### THE PROBLEM
Among the entries below, find the lines that hold the word "motion" and report them.

### TASK DATA
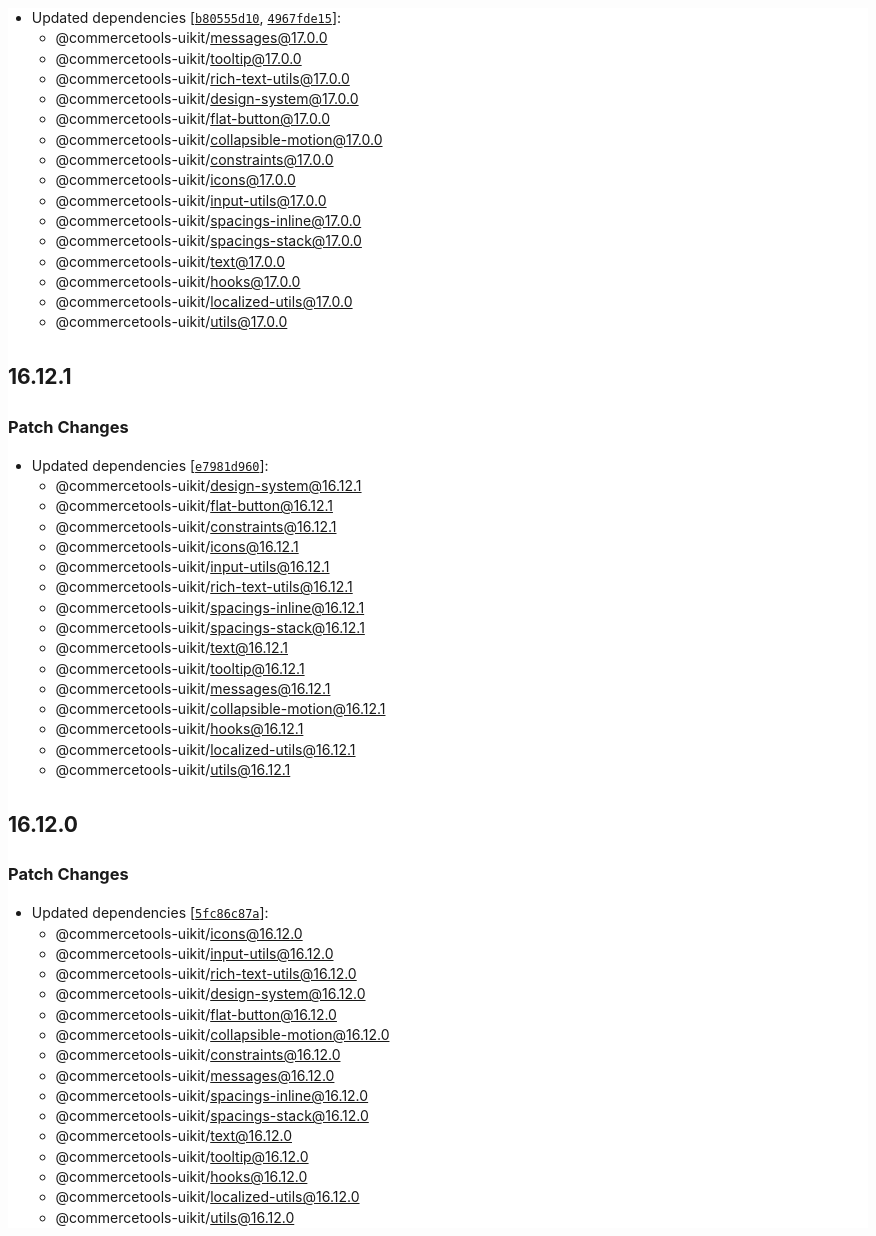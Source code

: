 - Updated dependencies [[`b80555d10`](https://github.com/commercetools/ui-kit/commit/b80555d104c59828530bdb68a362582a085ff116), [`4967fde15`](https://github.com/commercetools/ui-kit/commit/4967fde154ad85f1629da9c21837d43c1ea0b6ba)]:
  - @commercetools-uikit/messages@17.0.0
  - @commercetools-uikit/tooltip@17.0.0
  - @commercetools-uikit/rich-text-utils@17.0.0
  - @commercetools-uikit/design-system@17.0.0
  - @commercetools-uikit/flat-button@17.0.0
  - @commercetools-uikit/collapsible-motion@17.0.0
  - @commercetools-uikit/constraints@17.0.0
  - @commercetools-uikit/icons@17.0.0
  - @commercetools-uikit/input-utils@17.0.0
  - @commercetools-uikit/spacings-inline@17.0.0
  - @commercetools-uikit/spacings-stack@17.0.0
  - @commercetools-uikit/text@17.0.0
  - @commercetools-uikit/hooks@17.0.0
  - @commercetools-uikit/localized-utils@17.0.0
  - @commercetools-uikit/utils@17.0.0

## 16.12.1

### Patch Changes

- Updated dependencies [[`e7981d960`](https://github.com/commercetools/ui-kit/commit/e7981d960919a5de7e59470ae5ecc33d308c1e9b)]:
  - @commercetools-uikit/design-system@16.12.1
  - @commercetools-uikit/flat-button@16.12.1
  - @commercetools-uikit/constraints@16.12.1
  - @commercetools-uikit/icons@16.12.1
  - @commercetools-uikit/input-utils@16.12.1
  - @commercetools-uikit/rich-text-utils@16.12.1
  - @commercetools-uikit/spacings-inline@16.12.1
  - @commercetools-uikit/spacings-stack@16.12.1
  - @commercetools-uikit/text@16.12.1
  - @commercetools-uikit/tooltip@16.12.1
  - @commercetools-uikit/messages@16.12.1
  - @commercetools-uikit/collapsible-motion@16.12.1
  - @commercetools-uikit/hooks@16.12.1
  - @commercetools-uikit/localized-utils@16.12.1
  - @commercetools-uikit/utils@16.12.1

## 16.12.0

### Patch Changes

- Updated dependencies [[`5fc86c87a`](https://github.com/commercetools/ui-kit/commit/5fc86c87a0533f4ae744ad59ca6a4981f61b2bf4)]:
  - @commercetools-uikit/icons@16.12.0
  - @commercetools-uikit/input-utils@16.12.0
  - @commercetools-uikit/rich-text-utils@16.12.0
  - @commercetools-uikit/design-system@16.12.0
  - @commercetools-uikit/flat-button@16.12.0
  - @commercetools-uikit/collapsible-motion@16.12.0
  - @commercetools-uikit/constraints@16.12.0
  - @commercetools-uikit/messages@16.12.0
  - @commercetools-uikit/spacings-inline@16.12.0
  - @commercetools-uikit/spacings-stack@16.12.0
  - @commercetools-uikit/text@16.12.0
  - @commercetools-uikit/tooltip@16.12.0
  - @commercetools-uikit/hooks@16.12.0
  - @commercetools-uikit/localized-utils@16.12.0
  - @commercetools-uikit/utils@16.12.0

### ANSWER SPACE
  - @commercetools-uikit/collapsible-motion@17.0.0
  - @commercetools-uikit/collapsible-motion@16.12.1
  - @commercetools-uikit/collapsible-motion@16.12.0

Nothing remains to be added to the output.